Thomas Hardy: The Woodlanders

9. CHAPTER IX. (continued)

When he reached the plantation he found that Marty had come back, and dismissing Creedle, he went on planting silently with the girl as before.

"Suppose, Marty," he said, after a while, looking at her extended arm, upon which old scratches from briers showed themselves purple in the cold wind--"suppose you know a person, and want to bring that person to a good understanding with you, do you think a Christmas party of some sort is a warming-up thing, and likely to be useful in hastening on the matter?"

"Is there to be dancing?"

"There might be, certainly."

"Will He dance with She?"

"Well, yes."

"Then it might bring things to a head, one way or the other; I won't be the one to say which."

"It shall be done," said Winterborne, not to her, though he spoke the words quite loudly. And as the day was nearly ended, he added, "Here, Marty, I'll send up a man to plant the rest to-morrow. I've other things to think of just now."
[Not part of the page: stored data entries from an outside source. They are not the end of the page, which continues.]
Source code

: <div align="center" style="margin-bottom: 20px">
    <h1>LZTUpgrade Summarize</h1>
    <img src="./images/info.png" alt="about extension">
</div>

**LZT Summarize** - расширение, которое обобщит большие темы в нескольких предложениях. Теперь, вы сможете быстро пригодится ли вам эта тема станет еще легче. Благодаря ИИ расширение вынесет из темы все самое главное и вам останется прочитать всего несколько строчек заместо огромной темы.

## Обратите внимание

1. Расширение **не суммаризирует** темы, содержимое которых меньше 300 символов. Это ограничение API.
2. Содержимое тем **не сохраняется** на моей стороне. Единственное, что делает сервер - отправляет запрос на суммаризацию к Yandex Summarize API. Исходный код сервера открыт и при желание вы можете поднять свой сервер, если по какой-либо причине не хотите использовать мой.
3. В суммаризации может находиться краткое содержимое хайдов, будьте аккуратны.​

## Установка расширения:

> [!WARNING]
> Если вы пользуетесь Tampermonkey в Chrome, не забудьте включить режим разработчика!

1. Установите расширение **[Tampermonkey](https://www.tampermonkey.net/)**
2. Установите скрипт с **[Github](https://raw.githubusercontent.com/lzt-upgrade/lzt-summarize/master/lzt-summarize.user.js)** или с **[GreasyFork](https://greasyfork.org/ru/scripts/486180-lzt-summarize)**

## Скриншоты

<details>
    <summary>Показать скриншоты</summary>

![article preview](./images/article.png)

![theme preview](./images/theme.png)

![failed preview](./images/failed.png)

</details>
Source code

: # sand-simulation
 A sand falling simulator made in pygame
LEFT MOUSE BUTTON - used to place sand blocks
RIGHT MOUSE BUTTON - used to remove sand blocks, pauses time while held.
She did not inquire what other things, for she had seen him walking with Grace Melbury. She looked towards the western sky, which was now aglow like some vast foundery wherein new worlds were being cast. Across it the bare bough of a tree stretched horizontally, revealing every twig against the red, and showing in dark profile every beck and movement of three pheasants that were settling themselves down on it in a row to roost.

"It will be fine to-morrow," said Marty, observing them with the vermilion light of the sun in the pupils of her eyes, "for they are a-croupied down nearly at the end of the bough. If it were going to be stormy they'd squeeze close to the trunk. The weather is almost all they have to think of, isn't it, Mr. Winterborne? and so they must be lighter-hearted than we."